II.  Political and Economic Institutions
III  Community and Self
IV Religion, Ideology and Aesthics
V. Nature's Intelligence and Human Intelligence. 


Hugh

----- Original Message ----- 
  From: hbone 
  To: lyotard-AT-lists.village.virginia.edu 
  Sent: Tuesday, February 03, 2004 10:57 PM
  Subject: Re: complexity chaos





    Eric,

    I'll comment on your remarks, beginning with "body", "self", "mind", and "abstraction" then going to your complete message below where my comments
    are marked **.

    Bateson, Derrida, Lyotard denied "self" as a result of the then-popular fad of "deconstruction",  

    Deconstruction, in my understanding, is a method and manner of speaking,  describing, in copious detail, the influences that make a human organism the physical and mental "being" it "self-perceives".

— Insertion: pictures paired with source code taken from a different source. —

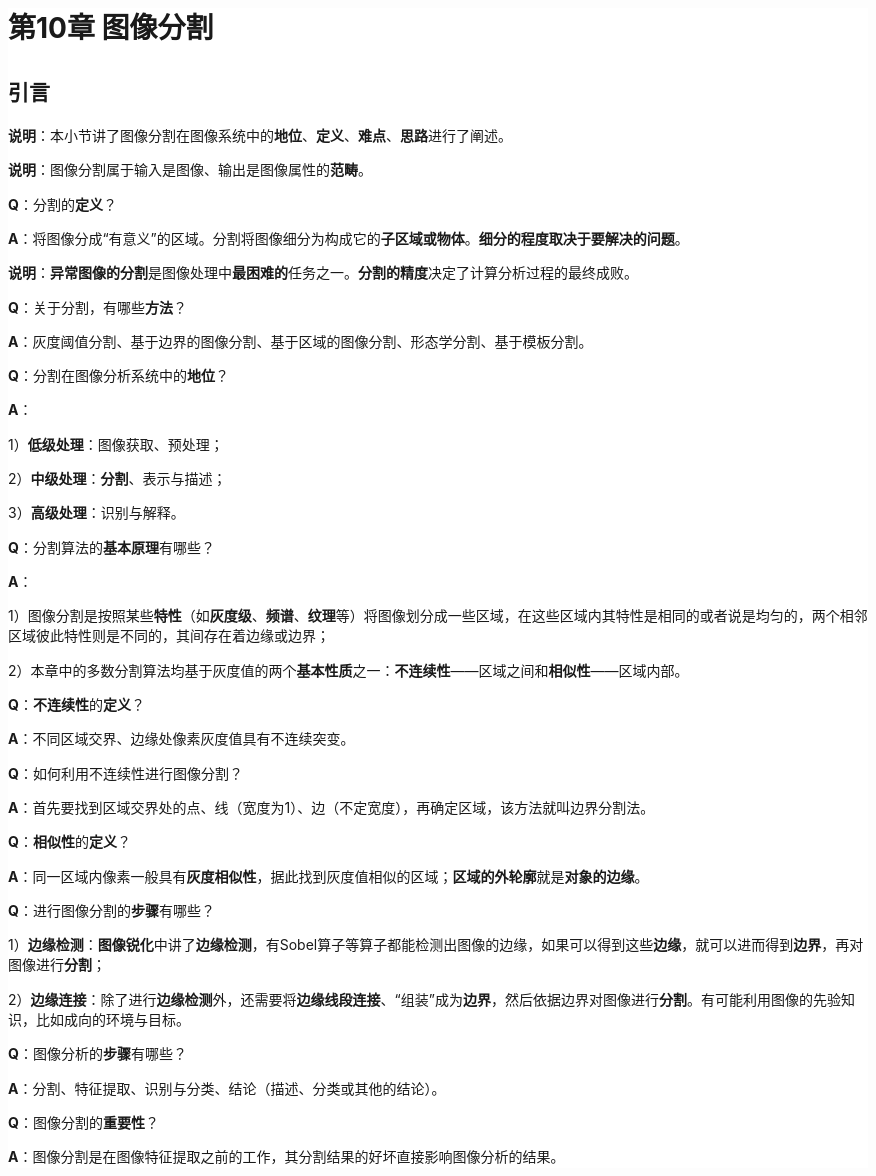 # 第10章 图像分割

## 引言

**说明**：本小节讲了图像分割在图像系统中的**地位**、**定义**、**难点**、**思路**进行了阐述。

**说明**：图像分割属于输入是图像、输出是图像属性的**范畴**。

**Q**：分割的**定义**？

**A**：将图像分成“有意义”的区域。分割将图像细分为构成它的**子区域或物体**。**细分的程度取决于要解决的问题**。

**说明**：**异常图像的分割**是图像处理中**最困难的**任务之一。**分割的精度**决定了计算分析过程的最终成败。

**Q**：关于分割，有哪些**方法**？

**A**：灰度阈值分割、基于边界的图像分割、基于区域的图像分割、形态学分割、基于模板分割。 

**Q**：分割在图像分析系统中的**地位**？

**A**：

1）**低级处理**：图像获取、预处理；

2）**中级处理**：**分割**、表示与描述；

3）**高级处理**：识别与解释。

**Q**：分割算法的**基本原理**有哪些？

**A**：

1）图像分割是按照某些**特性**（如**灰度级**、**频谱**、**纹理**等）将图像划分成一些区域，在这些区域内其特性是相同的或者说是均匀的，两个相邻区域彼此特性则是不同的，其间存在着边缘或边界；

2）本章中的多数分割算法均基于灰度值的两个**基本性质**之一：**不连续性**——区域之间和**相似性**——区域内部。

**Q**：**不连续性**的**定义**？

**A**：不同区域交界、边缘处像素灰度值具有不连续突变。

**Q**：如何利用不连续性进行图像分割？

**A**：首先要找到区域交界处的点、线（宽度为1）、边（不定宽度），再确定区域，该方法就叫边界分割法。

**Q**：**相似性**的**定义**？

**A**：同一区域内像素一般具有**灰度相似性**，据此找到灰度值相似的区域；**区域的外轮廓**就是**对象的边缘**。

**Q**：进行图像分割的**步骤**有哪些？

1）**边缘检测**：**图像锐化**中讲了**边缘检测**，有Sobel算子等算子都能检测出图像的边缘，如果可以得到这些**边缘**，就可以进而得到**边界**，再对图像进行**分割**；

2）**边缘连接**：除了进行**边缘检测**外，还需要将**边缘线段连接**、“组装”成为**边界**，然后依据边界对图像进行**分割**。有可能利用图像的先验知识，比如成向的环境与目标。

**Q**：图像分析的**步骤**有哪些？

**A**：分割、特征提取、识别与分类、结论（描述、分类或其他的结论）。

**Q**：图像分割的**重要性**？

**A**：图像分割是在图像特征提取之前的工作，其分割结果的好坏直接影响图像分析的结果。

    That statement attributes meaning to the word "deconstruction", by referring to
    human acts that made the word part of language.


    Abstractions can be names for groups:  a flock, a covey, a pride.   When such a group is seen, heard, pointed out, it is particular and real, not an abstraction.  By analogy, there are "chairs", or concretely, "a chair".

    I could say:  "Deconstruction" caused Bateson et. al. to each perceive his 
    respective brain/body/mind as interrelated transforms devoid of "self".

    The abstract term, "deconstruction", I imagine as comprising all the words, texts, utterances, thoughts, on deconstruction that ever were in the "minds" of Bates and others who preceded him, as well as those who lived after he wrote.  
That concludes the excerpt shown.